昨日の新規感染者は全国で954人、そのうち東京189人、神奈川79人、埼玉45人、大阪140人、愛知81人、北海道153人、沖縄30人などとなっています。本来ならば、休日の集計のために検査数が少なく新規感染者も少なくなるはずですが先々週月曜は400人台、先週月曜は600人台、そして今日は900人台と明らかに大幅な増加傾向にあることが見て取れます。世界でも感染加速で世界の感染者が5000万人を超えました。10月19日に4000万人に達し、3週間で1000万人増加したことになります。「第2波」に見舞われるヨーロッパと「第3波の席巻」ともいわれるアメリカの感染拡大を抑え込むことが世界的には重要です。ヨーロッパ各国では営業時間の短縮・夜間外出禁止など新たな緊急事態宣言で対処しようとしていますが、大統領選で沸くアメリカでは新型コロナ対策がほとんどなされていないのが現状です。

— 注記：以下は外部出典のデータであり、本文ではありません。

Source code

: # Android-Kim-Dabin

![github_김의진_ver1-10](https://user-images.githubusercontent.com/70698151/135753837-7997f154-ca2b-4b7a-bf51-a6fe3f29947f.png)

バイデン候補が、ペンシルバニア州で勝利し、過半数となる選挙人を獲得した模様で、ほぼ次期大統領に確定したと言ってよいでしょう。トランプは「選挙に不正がある」と法廷闘争を画策していますが、明確な証拠も挙げられずマスコミもそっぽを向きました。また、大統領府周辺ではすでに就職活動も始まっています。アメリカの公務員制度は日本とは異なり、幹部職員は大統領が任命し政権交代で異動します。そうしたこともあり、すでに大統領府の幹部職員はトランプ敗北を認めて次の就職先を探し奔走しているのです。また、共和党内部にもトランプ批判があり、自らの敗北を認めるようにメラニア夫人が説得に当たっているとのニュースもあることなどから、思いのほか早く決着がつくかもしれません。
バイデン新大統領は、新型コロナ対策を第1の政策と掲げ、マスク着用の義務化をも検討しているようで、アメリカの感染拡大も次第に収まっていることを期待します。

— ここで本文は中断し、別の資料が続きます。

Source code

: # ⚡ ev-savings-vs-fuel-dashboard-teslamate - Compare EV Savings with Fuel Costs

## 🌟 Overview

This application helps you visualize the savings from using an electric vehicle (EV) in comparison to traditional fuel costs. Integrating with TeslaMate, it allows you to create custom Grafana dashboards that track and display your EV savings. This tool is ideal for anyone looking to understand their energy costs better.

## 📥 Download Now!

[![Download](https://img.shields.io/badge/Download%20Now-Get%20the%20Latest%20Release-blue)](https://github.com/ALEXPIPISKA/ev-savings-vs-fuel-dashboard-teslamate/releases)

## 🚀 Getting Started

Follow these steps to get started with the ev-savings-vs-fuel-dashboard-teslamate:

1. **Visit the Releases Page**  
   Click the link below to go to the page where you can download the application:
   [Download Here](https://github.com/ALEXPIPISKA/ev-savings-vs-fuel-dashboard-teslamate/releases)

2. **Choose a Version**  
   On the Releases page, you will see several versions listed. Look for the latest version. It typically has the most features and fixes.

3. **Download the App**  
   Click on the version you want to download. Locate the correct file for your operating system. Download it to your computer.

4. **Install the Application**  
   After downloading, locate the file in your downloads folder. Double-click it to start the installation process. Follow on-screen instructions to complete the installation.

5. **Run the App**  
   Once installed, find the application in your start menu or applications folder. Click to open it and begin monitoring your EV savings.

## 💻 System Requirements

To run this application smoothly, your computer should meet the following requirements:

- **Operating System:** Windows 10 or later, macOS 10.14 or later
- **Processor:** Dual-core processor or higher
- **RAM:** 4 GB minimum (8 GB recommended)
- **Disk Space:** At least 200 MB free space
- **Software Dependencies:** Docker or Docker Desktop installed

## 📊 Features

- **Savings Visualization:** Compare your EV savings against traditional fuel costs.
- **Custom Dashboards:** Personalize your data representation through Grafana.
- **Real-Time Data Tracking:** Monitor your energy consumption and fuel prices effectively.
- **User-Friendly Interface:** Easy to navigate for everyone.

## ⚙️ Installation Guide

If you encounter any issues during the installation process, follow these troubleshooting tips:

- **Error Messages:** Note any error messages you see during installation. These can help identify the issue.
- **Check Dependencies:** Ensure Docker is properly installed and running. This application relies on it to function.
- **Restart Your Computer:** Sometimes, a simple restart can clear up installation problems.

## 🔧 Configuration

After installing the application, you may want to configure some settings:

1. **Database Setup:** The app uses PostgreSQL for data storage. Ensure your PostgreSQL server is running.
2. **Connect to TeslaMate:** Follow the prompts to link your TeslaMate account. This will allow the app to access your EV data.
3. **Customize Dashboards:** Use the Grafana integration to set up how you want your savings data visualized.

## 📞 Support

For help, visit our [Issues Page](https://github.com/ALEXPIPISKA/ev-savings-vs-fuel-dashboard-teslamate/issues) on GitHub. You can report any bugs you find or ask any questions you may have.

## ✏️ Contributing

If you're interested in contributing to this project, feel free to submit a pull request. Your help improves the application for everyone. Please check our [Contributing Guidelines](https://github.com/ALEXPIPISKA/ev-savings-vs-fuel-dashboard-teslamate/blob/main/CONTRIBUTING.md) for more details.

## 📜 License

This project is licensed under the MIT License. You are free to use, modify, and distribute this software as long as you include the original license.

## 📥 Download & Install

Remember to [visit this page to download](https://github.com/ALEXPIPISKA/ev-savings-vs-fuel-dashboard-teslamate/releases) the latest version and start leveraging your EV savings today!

バイデンが大統領となると副大統領には黒人女性初のカマラ・ハリスが就任します。父親はジャマイカ出身、母親はインド出身ということもあり、トランプ政権で助長されていた黒人差別・人種差別が少しは収まることでしょう。
バイデンは勝利演説で、分断ではなく結束を目指す大統領になると語りました。日本の首相の所信表明演説とは比べものにならず、いかに素晴らしい演説であるかがよく分かります。訴えるものがあり、希望があります。リーダーの演説とはこうあるべきものだと示してくれています。こうした演説力はリーダーシップの重要なところでもあります。少し演説から抜粋します。
- 私は驚きを隠せない。今晩、われわれはこの国、町、あらゆる場所に、世界に広がる、ほとばしる希望の喜びを目にしている。明日への新たな信念と、より良い日を迎える希望だ。あなたが私に与えてくれた信頼と自信を謙虚に受け止める。分断させるのではなく、結束させる大統領になることを誓う。赤い州や青い州ではなく、ただアメリカ合衆国だけを見ることを誓う。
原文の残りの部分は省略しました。